Multani Sohan Halwa

South Punjab (Multan) cuisine

Multani Sohan Halwa

Prep: 15m Cook: 40m Total: 55m Serves: 20 hard Updated 2024-09-22

Multani Sohan Halwa is a traditional South Punjab (Multan) Pakistani dish. Multan's legendary brittle confection — a hard, snapping slab of caramelised sugar, wheat starch, ghee, and whole nuts. Nothing like soft halwa. This one shatters. And it is magnificent.

Stop everything you think you know about halwa. Sohan Halwa is not soft. It is not pudding-like. It does not wobble. It SNAPS when you break it, like toffee, and that snap is the entire point.

The Hafiz Sweets shop in Multan has reportedly been making this confection for over 100 years, and tins of it are sent as gifts to Pakistani communities across the world. The technique is pure candy-making: you're cooking a sugar syrup to the hard-crack stage (the same stage as hard candies), then folding in dissolved wheat starch and ghee to create something that sets into a hard, slightly fudgy slab studded with almonds and pistachios. Yes, you'll need a candy thermometer. Yes, it will feel intimidating. We'll walk through every stage so you know exactly what to look for — and why that temperature matters so much.

Ingredients

Instructions

  1. PREPARE YOUR STATION: Before you touch a single ingredient, grease a flat baking tray or a clean bartan (plate/dish) with ghee and set it within arm's reach of the stove. Chop your nuts and have them ready. Once the sugar reaches the hard-crack stage, things move fast — there is no time to be rummaging in drawers. HINT: Also have a bowl of ice water nearby in case you need to test the syrup (or cool a burn). Working with molten sugar at 150°C demands respect. Sleeves up, kids out of the kitchen.
  2. DISSOLVE THE STARCH: In a small bowl, whisk together the corn starch and ¼ cup of cold water until completely smooth — no lumps. Set aside. HINT: Starch dissolves much better in cold water than hot. If you add starch to hot liquid it will immediately seize into lumps. Make this slurry now and give it another stir just before you need it, because starch settles to the bottom.
  3. MAKE THE SUGAR SYRUP: In a heavy-bottomed pateela (pot) — ideally stainless steel or copper, not non-stick — combine the sugar, ¾ cup water, and lemon juice. Stir until the sugar dissolves, then stop stirring completely. WHY: Stirring sugar syrup once it's boiling causes sugar crystals to form on the spoon and those crystals 'seed' the whole pot into a grainy mess. From this point, do not stir. You can swirl the pot occasionally but no spoon goes in. Attach your candy thermometer to the side of the pot.
  4. COOK TO HARD-CRACK STAGE: Bring the syrup to a boil over medium-high heat. Watch the thermometer — do not wander off.
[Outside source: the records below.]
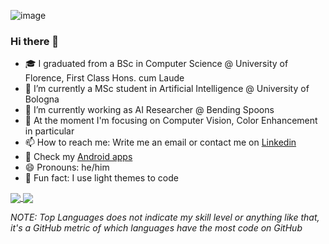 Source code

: ![image](https://user-images.githubusercontent.com/31796254/186103987-3156483f-e807-4c0e-9d6e-fdb4da8d2aaf.png)


### Hi there 👋

- 🎓 I graduated from a BSc in Computer Science @ University of Florence, First Class Hons. cum Laude
- 🌱 I’m currently a MSc student in Artificial Intelligence @ University of Bologna
- 🔭 I’m currently working as AI Researcher @ Bending Spoons
- 🔬 At the moment I'm focusing on Computer Vision, Color Enhancement in particular 
- 📫 How to reach me: Write me an email or contact me on [Linkedin](https://www.linkedin.com/in/pietro-fanti/)
- 📱 Check my [Android apps](https://play.google.com/store/apps/dev?id=5132727932352985546)
- 😄 Pronouns: he/him
- 🤭 Fun fact: I use light themes to code

<a href="https://github.com/sasso-effe/sasso-effe">
  <img align="center" src="https://github-readme-stats.vercel.app/api?username=sasso-effe&count_private=true&show_icons=true&theme=buefy" />
</a>
<a href="https://github.com/sasso-effe/sasso-effe">
  <img align="center" src="https://github-readme-stats.vercel.app/api/top-langs/?username=sasso-effe&layout=compact&theme=buefy&langs_count=6" />
</a>

_NOTE: Top Languages does not indicate my skill level or anything like that, it's a GitHub metric of which languages have the most code on GitHub_
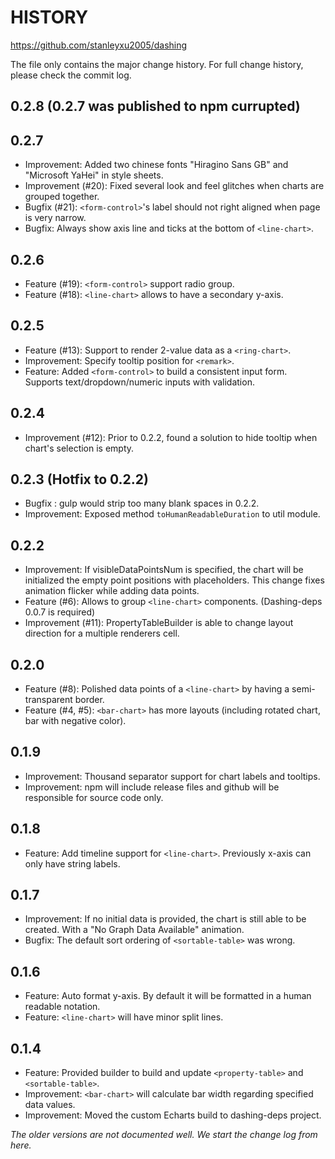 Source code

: # HISTORY
https://github.com/stanleyxu2005/dashing

The file only contains the major change history. For full change history, please check the commit log.

## 0.2.8 (0.2.7 was published to npm currupted)

## 0.2.7
* Improvement: Added two chinese fonts "Hiragino Sans GB" and "Microsoft YaHei" in style sheets.
* Improvement (#20): Fixed several look and feel glitches when charts are grouped together.
* Bugfix (#21): `<form-control>`'s label should not right aligned when page is very narrow.
* Bugfix: Always show axis line and ticks at the bottom of `<line-chart>`.

## 0.2.6
* Feature (#19): `<form-control>` support radio group.
* Feature (#18): `<line-chart>` allows to have a secondary y-axis.

## 0.2.5
* Feature (#13): Support to render 2-value data as a `<ring-chart>`.
* Improvement: Specify tooltip position for `<remark>`.
* Feature: Added `<form-control>` to build a consistent input form. Supports text/dropdown/numeric inputs with validation.

## 0.2.4
* Improvement (#12): Prior to 0.2.2, found a solution to hide tooltip when chart's selection is empty.

## 0.2.3 (Hotfix to 0.2.2)
* Bugfix : gulp would strip too many blank spaces in 0.2.2. 
* Improvement: Exposed method `toHumanReadableDuration` to util module.

## 0.2.2
* Improvement: If visibleDataPointsNum is specified, the chart will be initialized the empty point positions with placeholders. This change fixes animation flicker while adding data points.
* Feature (#6): Allows to group `<line-chart>` components. (Dashing-deps 0.0.7 is required)
* Improvement (#11): PropertyTableBuilder is able to change layout direction for a multiple renderers cell.

## 0.2.0
* Feature (#8): Polished data points of a `<line-chart>` by having a semi-transparent border.
* Feature (#4, #5): `<bar-chart>` has more layouts (including rotated chart, bar with negative color).

## 0.1.9
* Improvement: Thousand separator support for chart labels and tooltips.
* Improvement: npm will include release files and github will be responsible for source code only.

## 0.1.8
* Feature: Add timeline support for `<line-chart>`. Previously x-axis can only have string labels.

## 0.1.7
* Improvement: If no initial data is provided, the chart is still able to be created. With a "No Graph Data Available" animation.
* Bugfix: The default sort ordering of `<sortable-table>` was wrong.

## 0.1.6
* Feature: Auto format y-axis. By default it will be formatted in a human readable notation.
* Feature: `<line-chart>` will have minor split lines.

## 0.1.4
* Feature: Provided builder to build and update `<property-table>` and `<sortable-table>`.
* Improvement: `<bar-chart>` will calculate bar width regarding specified data values.
* Improvement: Moved the custom Echarts build to dashing-deps project.

*The older versions are not documented well. We start the change log from here.*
The stages: Soft ball (115°C) — too early, won't set hard. Firm ball (120°C) — still too soft. Hard crack (150-155°C) — this is your target. At hard crack, a drop of syrup drizzled into cold ice water will harden immediately into a brittle, glassy thread that snaps cleanly. FUN FACT: Each degree of temperature changes the final texture of your candy. At 148°C you get something slightly chewy. At 158°C you're approaching burnt toffee territory. 150-155°C is the narrow window for Sohan Halwa.
  5. ADD THE STARCH SLURRY: The moment your thermometer reads 150°C, reduce heat to the lowest setting. Give your starch slurry a quick stir (it will have settled), then pour it into the syrup in a slow, steady stream while stirring vigorously with a chamcha (spatula). HINT: This is the step where beginners panic — the mixture will bubble furiously and steam aggressively when the cold slurry hits the hot syrup. Keep stirring. Do not stop. Lumps form if you pause. Stir continuously in figure-of-eight motions for 3-4 minutes until the mixture becomes thick and starts pulling away from the sides of the pot.
  6. ADD GHEE IN STAGES: Now add the ghee in 3-4 additions, stirring each addition fully into the mixture before adding the next. WHY: Adding all the ghee at once can cause the mixture to seize or become greasy. Adding it in stages allows the fat to emulsify into the candy base, creating a smooth, fudge-like consistency. The mixture will look glossy and the colour will deepen to a warm amber. Keep stirring over low heat — the whole process from starch addition to ghee incorporation takes about 8-10 minutes of constant stirring.
  7. FLAVOUR AND POUR: Add the elaichi powder (cardamom) and kewra water (if using) to the mixture and stir through. Working very quickly now — the mixture will begin to set as it cools — pour it onto your pre-greased baking tray and spread it out with the back of a greased chamcha to an even layer about 1.5-2 cm thick. Immediately scatter the chopped badam (almonds) and pista (pistachios) generously across the top and press them lightly into the surface with your palm so they stick.
  8. SET AND CUT: Allow the Sohan Halwa to cool at room temperature — do not put it in the fridge, which can cause condensation and make the surface sticky. After 20-25 minutes it will be firm to the touch. After 45 minutes it will have set fully. Using a sharp, heavy knife, score the halwa into squares or rectangles. HINT: For clean cuts, heat the knife blade briefly over a gas flame or under hot water and dry it — the warm blade cuts through brittle candy more cleanly. The halwa should snap satisfyingly along each cut. If it bends rather than snaps, it needs more time to set.

Chef's Secrets

  • A candy thermometer is not optional for this recipe — guessing sugar stages is how you end up with either a sticky toffee slab or a scorched mess. Invest in one (they cost very little) and use it every time.
  • The pot matters: use a heavy-bottomed stainless steel or copper pot. Thin pots develop hot spots and the sugar burns in patches before reaching the right temperature throughout.
  • Once the syrup is boiling, do NOT leave the kitchen. Sugar goes from perfect to burnt in under 60 seconds at high temperatures.
  • Store finished Sohan Halwa between layers of baking paper in an airtight container. It keeps at room temperature for 2-3 weeks — the sugar is effectively a preservative. Do not refrigerate.
  • For gifting, wrap individual pieces in cellophane or wax paper — traditional Multani style is to pack them in decorative tins lined with silver foil.

Common Questions

How long does Multani Sohan Halwa take to make?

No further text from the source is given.